## DIRECTIONS FOR THIS TASK
Report every line of the listing below in which the string "Week" occurs.
== DATA SHOWN
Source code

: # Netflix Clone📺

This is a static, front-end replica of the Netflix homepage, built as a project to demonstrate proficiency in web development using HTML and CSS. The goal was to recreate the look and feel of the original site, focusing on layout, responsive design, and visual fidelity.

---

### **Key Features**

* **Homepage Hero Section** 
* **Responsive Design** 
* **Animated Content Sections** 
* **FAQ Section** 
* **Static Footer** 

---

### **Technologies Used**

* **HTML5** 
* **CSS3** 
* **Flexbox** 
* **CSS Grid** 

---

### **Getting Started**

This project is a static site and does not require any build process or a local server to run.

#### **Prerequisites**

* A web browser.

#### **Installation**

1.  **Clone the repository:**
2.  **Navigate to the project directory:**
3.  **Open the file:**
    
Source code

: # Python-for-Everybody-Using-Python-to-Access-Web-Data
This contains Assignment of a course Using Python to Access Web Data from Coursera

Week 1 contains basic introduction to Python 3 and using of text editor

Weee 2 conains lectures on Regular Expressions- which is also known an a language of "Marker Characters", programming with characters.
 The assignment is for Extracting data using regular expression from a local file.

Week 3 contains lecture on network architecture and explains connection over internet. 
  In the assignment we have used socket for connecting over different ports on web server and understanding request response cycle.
====
## ANSWER SECTION
Week 1 contains basic introduction to Python 3 and using of text editor
Week 3 contains lecture on network architecture and explains connection over internet. 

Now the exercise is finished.